Segment Start: DATA RECORDS

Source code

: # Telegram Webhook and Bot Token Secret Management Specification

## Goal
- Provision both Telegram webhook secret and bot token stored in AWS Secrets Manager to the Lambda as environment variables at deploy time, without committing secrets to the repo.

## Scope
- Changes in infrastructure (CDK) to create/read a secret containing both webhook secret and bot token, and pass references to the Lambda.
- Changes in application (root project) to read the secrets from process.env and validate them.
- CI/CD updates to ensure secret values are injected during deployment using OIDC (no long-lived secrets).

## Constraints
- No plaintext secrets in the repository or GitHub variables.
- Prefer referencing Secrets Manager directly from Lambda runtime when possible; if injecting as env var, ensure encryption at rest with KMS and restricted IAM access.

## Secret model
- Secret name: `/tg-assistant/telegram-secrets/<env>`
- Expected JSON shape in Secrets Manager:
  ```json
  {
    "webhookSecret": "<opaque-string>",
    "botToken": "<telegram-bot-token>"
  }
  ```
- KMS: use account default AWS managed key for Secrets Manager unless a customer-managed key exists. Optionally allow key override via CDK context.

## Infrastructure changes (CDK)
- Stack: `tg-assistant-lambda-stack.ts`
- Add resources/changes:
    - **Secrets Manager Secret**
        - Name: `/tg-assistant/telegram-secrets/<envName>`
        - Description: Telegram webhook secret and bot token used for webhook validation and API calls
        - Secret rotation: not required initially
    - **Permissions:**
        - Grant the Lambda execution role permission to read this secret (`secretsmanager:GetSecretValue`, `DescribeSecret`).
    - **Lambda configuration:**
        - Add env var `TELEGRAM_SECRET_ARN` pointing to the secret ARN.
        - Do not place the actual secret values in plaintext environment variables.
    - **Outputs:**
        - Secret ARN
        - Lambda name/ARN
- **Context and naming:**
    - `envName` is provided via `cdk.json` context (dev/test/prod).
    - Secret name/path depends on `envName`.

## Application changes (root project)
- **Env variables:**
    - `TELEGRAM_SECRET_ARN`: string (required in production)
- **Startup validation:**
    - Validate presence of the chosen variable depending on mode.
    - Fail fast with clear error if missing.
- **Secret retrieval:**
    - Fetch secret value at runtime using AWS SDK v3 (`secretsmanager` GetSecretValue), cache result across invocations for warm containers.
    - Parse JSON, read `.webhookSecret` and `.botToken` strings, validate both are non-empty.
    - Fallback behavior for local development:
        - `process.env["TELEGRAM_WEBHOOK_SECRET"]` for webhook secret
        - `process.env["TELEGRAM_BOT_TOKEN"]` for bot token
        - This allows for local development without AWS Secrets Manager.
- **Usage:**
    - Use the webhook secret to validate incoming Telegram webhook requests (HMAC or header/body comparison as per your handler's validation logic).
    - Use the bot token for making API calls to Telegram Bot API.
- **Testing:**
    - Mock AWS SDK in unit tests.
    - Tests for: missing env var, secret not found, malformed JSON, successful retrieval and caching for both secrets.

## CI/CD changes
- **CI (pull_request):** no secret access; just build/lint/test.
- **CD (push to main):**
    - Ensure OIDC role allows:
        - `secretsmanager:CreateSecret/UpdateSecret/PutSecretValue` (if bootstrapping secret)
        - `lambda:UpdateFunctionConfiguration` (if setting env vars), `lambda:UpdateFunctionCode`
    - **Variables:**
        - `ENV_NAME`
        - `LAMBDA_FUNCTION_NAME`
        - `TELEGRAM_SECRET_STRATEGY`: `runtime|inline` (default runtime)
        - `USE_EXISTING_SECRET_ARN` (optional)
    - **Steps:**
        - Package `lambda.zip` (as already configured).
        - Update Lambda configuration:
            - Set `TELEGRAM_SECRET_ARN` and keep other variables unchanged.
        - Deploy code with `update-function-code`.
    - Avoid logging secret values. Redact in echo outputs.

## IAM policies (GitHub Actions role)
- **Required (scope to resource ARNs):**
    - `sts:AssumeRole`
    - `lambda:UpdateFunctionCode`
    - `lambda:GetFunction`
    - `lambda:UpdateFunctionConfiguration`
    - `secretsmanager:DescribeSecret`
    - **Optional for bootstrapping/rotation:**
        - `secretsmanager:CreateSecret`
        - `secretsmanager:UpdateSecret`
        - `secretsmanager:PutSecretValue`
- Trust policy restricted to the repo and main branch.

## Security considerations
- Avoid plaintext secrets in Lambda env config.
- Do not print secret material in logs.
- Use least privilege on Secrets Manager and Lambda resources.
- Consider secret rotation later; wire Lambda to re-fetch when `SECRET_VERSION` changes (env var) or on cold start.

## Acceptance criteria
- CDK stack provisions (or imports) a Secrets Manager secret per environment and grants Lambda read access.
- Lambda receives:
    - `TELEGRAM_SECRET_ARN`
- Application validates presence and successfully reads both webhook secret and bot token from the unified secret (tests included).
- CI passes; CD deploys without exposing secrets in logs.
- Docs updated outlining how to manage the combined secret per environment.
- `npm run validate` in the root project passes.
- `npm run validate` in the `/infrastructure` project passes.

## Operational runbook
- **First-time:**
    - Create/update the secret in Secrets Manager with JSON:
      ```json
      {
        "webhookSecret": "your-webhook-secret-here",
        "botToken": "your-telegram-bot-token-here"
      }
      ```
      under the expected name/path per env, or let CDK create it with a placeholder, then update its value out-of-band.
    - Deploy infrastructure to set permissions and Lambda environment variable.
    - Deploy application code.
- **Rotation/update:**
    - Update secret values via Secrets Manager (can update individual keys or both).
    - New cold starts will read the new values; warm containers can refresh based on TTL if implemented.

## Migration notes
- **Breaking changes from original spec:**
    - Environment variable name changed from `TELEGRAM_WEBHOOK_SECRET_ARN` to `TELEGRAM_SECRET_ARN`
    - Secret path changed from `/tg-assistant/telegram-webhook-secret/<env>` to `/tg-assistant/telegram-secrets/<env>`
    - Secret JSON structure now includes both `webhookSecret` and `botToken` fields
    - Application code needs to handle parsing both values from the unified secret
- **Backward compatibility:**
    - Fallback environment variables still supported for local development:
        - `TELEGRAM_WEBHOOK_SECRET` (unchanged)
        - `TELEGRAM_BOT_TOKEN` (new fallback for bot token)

Segment End: DATA RECORDS

WHAT THE TASK ASKS
Reproduce exactly the lines from the beginning of the entries above up to and including the line that contains "- CI/CD updates".

EXERCISE ANSWER
Source code

: # Telegram Webhook and Bot Token Secret Management Specification

## Goal
- Provision both Telegram webhook secret and bot token stored in AWS Secrets Manager to the Lambda as environment variables at deploy time, without committing secrets to the repo.

## Scope
- Changes in infrastructure (CDK) to create/read a secret containing both webhook secret and bot token, and pass references to the Lambda.
- Changes in application (root project) to read the secrets from process.env and validate them.
- CI/CD updates to ensure secret values are injected during deployment using OIDC (no long-lived secrets).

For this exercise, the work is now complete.